Another limitation of this study is that it used combined data from 2 clinical research studies that objectively tracked activity levels in patients randomized to either a control group, or an intervention that included the provision of routine reports on the patients’ activity levels [14, 23]. Therefore, the influences of interventions may have affected activity levels in interventional versus control patients at each study site location. However, the intervention was not identified to alter the number of steps performed in the original studies and any effects would be anticipated to be balanced for each specific geographical population.
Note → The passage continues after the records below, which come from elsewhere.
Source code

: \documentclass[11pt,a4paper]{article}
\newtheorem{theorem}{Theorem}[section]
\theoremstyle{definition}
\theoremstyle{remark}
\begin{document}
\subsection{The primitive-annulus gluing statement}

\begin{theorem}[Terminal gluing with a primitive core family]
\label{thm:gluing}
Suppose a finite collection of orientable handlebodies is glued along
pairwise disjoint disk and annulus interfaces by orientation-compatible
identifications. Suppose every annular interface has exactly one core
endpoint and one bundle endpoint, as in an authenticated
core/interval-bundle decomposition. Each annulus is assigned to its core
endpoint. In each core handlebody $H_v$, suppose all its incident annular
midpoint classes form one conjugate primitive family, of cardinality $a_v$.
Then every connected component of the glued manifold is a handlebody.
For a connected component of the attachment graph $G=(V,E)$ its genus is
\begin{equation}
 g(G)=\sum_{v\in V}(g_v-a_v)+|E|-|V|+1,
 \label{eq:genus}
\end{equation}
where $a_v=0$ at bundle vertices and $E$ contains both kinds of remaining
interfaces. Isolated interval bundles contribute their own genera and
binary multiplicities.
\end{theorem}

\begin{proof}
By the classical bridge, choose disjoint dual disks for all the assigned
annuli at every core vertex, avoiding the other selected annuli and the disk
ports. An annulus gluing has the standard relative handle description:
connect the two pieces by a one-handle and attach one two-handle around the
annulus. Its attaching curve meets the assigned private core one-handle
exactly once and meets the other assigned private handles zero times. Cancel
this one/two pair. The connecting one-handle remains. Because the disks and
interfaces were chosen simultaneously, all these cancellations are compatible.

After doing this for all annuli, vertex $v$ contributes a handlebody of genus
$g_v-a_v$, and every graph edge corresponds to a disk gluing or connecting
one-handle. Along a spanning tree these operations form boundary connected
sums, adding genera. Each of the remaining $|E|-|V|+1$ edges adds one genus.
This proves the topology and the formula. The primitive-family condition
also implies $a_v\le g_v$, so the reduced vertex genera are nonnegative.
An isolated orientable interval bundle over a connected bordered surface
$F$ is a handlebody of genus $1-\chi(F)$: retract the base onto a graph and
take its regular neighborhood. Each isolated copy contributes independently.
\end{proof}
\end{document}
Further research is needed to confirm the findings of this study.
Conclusions
The findings indicate that neighborhood walkability is related to and a marker of physical activity levels and patterns in HD patients. Higher neighborhood WS is associated with higher levels of physical activity regardless of the HD treatment day patterns. Albeit further studies are warranted to confirm these observations, these findings should be considered by dialysis providers and clinicians when designing interventions to increase and improvise the exercise routine in the ESRD population.
Disclosure Statement
This research was funded by Renal Research Institute. M.H., X.Y., S.W., I.C., P.P., J.W.L., L.A.U., F.W.M., and P.K. are employees of Fresenius Medical Care North America, or the subsidiary company Renal Research Institute. M.B., C.Y., and D.M. are employees of Renal Associates. R.P.-F. is an employee of and J.W.L. is a student at Pontificia Universidade Catolica do Parana. P.K. is an employee of Renal Research Institute. L.A.U., P.K., and F.W.M. have stock ownership in Fresenius Medical Care. P.K. receives honoraria from UpToDate, and is on the Editorial Board of Blood Purification and Kidney and Blood Pressure Research. R.P.-F. receives research grants, consulting fees, and honoraria from Baxter Healthcare and Fresenius AG. F.W.M. has directorships in American National Bank and Trust (NASDAQ: AMNB), Mid-Atlantic Renal Coalition, Specialty Care, Inc., and Sound Physicians, is the Chairman of Pacific Care Renal Foundation 501c3 nonprofit, is the Chair of Kidney Care Partners, and the founder of Scholarships Expanding Education 501c3 nonprofit.